Author Topic: Tough BSA's  (Read 498 times)

Offline stevejs

  • Moving Up
  • **
  • Join Date: Nov 2017
  • Posts: 32
  • Karma: 0
Tough BSA's
« on: 02.06. 2019 20:52 »
I think we sometimes forget how tough our bikes were, and presumably can still be, providing they're in good nick. I've just finished reading a book called 'Tracking Marco Polo' which is a story of three Brits who rode two A7's to India in the 50's. Both bikes had sidecars, but these were abandoned after accidents, and then one of the bikes was also left 'in care' after a problem many thousands of miles into the journey.
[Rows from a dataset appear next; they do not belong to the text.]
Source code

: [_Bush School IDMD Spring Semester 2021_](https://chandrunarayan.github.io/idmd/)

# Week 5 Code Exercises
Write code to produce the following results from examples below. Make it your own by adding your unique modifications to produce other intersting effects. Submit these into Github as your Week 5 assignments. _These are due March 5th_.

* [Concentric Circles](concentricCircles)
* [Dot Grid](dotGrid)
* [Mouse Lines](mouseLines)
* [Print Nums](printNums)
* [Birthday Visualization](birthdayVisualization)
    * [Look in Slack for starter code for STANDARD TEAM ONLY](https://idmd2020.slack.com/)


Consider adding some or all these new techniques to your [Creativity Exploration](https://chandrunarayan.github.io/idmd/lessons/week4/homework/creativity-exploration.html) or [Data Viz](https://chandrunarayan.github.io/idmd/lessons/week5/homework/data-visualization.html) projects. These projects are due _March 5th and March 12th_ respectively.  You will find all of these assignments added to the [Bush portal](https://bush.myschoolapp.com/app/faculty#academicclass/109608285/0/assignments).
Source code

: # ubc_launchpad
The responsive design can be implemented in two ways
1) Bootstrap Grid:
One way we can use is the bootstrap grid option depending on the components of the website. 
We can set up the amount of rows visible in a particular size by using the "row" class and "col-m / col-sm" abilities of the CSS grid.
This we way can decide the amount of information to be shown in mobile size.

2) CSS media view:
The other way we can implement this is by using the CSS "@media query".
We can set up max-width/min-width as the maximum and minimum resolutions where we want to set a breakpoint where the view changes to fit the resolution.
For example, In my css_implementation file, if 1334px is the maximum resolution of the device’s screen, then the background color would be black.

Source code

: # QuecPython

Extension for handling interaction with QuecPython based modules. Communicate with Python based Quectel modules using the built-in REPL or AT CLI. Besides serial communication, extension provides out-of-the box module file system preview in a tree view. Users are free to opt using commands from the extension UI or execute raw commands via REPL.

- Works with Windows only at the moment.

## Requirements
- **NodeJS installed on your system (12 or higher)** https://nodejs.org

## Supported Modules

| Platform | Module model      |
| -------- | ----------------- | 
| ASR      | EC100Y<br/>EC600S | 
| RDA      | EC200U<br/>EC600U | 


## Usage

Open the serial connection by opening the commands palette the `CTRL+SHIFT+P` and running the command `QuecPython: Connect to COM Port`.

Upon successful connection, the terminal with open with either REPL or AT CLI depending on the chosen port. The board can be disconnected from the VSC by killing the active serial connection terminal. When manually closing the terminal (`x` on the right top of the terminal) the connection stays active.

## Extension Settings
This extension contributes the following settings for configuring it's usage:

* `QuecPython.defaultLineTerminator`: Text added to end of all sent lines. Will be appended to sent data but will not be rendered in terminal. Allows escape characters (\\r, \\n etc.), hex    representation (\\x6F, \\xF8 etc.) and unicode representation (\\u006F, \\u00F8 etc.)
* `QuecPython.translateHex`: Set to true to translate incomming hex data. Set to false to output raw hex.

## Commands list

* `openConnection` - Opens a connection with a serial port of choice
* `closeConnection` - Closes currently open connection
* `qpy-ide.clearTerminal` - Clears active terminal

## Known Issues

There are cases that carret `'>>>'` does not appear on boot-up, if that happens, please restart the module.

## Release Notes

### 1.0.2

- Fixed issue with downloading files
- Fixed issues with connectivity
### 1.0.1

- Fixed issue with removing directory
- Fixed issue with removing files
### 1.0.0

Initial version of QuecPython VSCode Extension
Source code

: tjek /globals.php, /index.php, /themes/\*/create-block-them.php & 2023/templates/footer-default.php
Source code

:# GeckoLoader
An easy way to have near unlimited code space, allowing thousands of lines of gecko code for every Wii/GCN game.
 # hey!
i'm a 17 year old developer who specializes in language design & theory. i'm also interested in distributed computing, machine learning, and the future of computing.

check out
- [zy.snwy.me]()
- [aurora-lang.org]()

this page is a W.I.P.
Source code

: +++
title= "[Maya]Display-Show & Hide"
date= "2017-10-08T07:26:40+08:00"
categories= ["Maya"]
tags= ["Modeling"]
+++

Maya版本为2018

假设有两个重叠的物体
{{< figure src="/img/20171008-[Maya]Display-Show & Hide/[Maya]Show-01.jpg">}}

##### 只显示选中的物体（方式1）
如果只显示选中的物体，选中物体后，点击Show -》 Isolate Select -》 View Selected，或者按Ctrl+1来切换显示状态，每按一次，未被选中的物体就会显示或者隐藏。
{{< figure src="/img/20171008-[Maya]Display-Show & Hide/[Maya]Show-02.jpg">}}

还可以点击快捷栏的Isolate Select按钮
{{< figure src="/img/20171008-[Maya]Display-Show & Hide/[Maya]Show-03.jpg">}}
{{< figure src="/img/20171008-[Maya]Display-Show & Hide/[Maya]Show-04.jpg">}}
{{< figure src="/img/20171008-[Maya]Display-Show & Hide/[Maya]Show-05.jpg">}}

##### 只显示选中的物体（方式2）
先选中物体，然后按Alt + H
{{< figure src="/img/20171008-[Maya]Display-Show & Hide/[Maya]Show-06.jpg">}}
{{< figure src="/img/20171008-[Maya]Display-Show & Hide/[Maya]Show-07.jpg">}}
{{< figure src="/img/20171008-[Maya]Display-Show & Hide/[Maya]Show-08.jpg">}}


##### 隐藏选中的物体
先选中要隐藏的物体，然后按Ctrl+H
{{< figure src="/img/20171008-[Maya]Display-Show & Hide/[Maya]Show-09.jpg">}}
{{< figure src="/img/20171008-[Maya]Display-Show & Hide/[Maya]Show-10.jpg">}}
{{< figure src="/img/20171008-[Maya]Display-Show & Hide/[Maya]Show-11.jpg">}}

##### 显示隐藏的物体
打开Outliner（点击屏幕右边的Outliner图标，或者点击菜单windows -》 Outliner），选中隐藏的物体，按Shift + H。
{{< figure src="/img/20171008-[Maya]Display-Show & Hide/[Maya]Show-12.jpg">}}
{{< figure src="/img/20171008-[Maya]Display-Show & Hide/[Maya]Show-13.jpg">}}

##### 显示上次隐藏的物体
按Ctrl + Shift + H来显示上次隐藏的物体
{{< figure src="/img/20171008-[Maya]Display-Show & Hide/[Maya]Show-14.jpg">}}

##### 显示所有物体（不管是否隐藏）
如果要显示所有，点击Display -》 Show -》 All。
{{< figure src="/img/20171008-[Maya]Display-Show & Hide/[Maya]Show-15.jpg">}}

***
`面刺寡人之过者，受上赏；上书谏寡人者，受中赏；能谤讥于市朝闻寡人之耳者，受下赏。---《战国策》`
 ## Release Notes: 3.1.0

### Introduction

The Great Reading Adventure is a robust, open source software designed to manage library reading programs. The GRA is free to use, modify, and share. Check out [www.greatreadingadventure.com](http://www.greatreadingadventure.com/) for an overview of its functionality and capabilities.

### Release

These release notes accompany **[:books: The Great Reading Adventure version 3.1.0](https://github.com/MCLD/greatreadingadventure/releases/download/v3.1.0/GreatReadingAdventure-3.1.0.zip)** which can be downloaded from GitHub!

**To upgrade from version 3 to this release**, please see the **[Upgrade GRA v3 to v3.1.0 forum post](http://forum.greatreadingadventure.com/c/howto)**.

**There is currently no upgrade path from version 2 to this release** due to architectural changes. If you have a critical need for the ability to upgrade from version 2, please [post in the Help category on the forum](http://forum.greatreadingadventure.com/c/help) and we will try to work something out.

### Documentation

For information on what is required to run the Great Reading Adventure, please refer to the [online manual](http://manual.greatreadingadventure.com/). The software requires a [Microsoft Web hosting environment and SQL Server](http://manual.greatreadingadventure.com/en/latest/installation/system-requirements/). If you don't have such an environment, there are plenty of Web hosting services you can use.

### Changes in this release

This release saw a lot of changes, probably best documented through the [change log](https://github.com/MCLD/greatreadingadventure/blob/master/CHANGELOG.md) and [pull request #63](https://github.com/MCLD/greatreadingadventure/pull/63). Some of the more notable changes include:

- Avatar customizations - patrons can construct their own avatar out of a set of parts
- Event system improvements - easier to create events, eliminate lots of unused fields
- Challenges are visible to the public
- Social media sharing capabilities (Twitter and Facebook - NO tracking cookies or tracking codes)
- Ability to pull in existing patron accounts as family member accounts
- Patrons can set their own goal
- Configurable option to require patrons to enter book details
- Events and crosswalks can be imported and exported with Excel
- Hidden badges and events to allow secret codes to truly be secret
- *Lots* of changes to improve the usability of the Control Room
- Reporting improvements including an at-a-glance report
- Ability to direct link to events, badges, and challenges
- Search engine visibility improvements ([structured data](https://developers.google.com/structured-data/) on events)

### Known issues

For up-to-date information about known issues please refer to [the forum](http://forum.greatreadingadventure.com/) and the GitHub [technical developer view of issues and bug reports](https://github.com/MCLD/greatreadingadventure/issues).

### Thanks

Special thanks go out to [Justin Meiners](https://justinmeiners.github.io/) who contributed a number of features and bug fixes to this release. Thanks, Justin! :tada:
The final 2,500 mies were completed three up! The picture shows the intrepid team on their arrival in Delhi. The man at the front is Stanley Johnson, father of Boris. I wonder how well a rebuilt version would cope today?

Online muskrat

  • Global Moderator
  • Wise & Enlightened
  • **
  • Join Date: Jul 2009
  • Posts: 8027
  • Karma: 106
  • Lake Conjola NSW Oz
    • Shoalhaven Classic Motorcycle Club Inc
Re: Tough BSA's
« Reply #1 on: 03.06. 2019 21:05 »
Nice one Steve.
I got booked for that in the 80's, the 1st pillion didn't have a helmet. We had to ride, none of us could walk  *eek* *beer* *countdown*
Cheers
'51 A7 plunger, '57 A7SS now A10CR, '76 XT500, '77 AG175 '83 CB1100F, '81 CB900F project.
Australia
Muskys Plunger A7

Offline triangle

  • Active
  • *
  • Join Date: Oct 2017
  • Posts: 3
  • Karma: 0
Re: Tough BSA's
« Reply #2 on: 08.06. 2019 11:09 »
Another story about how strong the plunger A7 was is the book by Norman Vanhouse Where BSAs dare. The story of the Maudes Trophy attempt by BSA in the early 50s

Online RDfella

  • Resident Legend
  • *****
  • Join Date: Aug 2017
  • Posts: 586
  • Karma: 5
Re: Tough BSA's
« Reply #3 on: 08.06. 2019 13:41 »
Friend of mine used to go touring on his A10 with wife on the pillion and alsation dog on the tank.
'49 B31, '49 M21, '53 DOT, '58 Flash, '00 Firestorm, Weslake sprint bike.

Offline BSA_54A10

  • Wise & Enlightened
  • *
  • Join Date: May 2008
  • Posts: 1876
  • Karma: 31
    • BSA National
Re: Tough BSA's
« Reply #4 on: 12.06. 2019 09:54 »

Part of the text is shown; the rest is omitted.